▶ _TASK PROMPT_
The line holding "Coded by Karla Vega and Jason Yihe Fu" and all lines that follow it to the end of the data: return these exactly, and nothing more.

▶ _DATA EXTRACT_

###

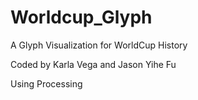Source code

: # Worldcup_Glyph

A Glyph Visualization for WorldCup History

Coded by Karla Vega and Jason Yihe Fu

Using Processing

###

▶ _RESULT OF THE TASK_
Coded by Karla Vega and Jason Yihe Fu

Using Processing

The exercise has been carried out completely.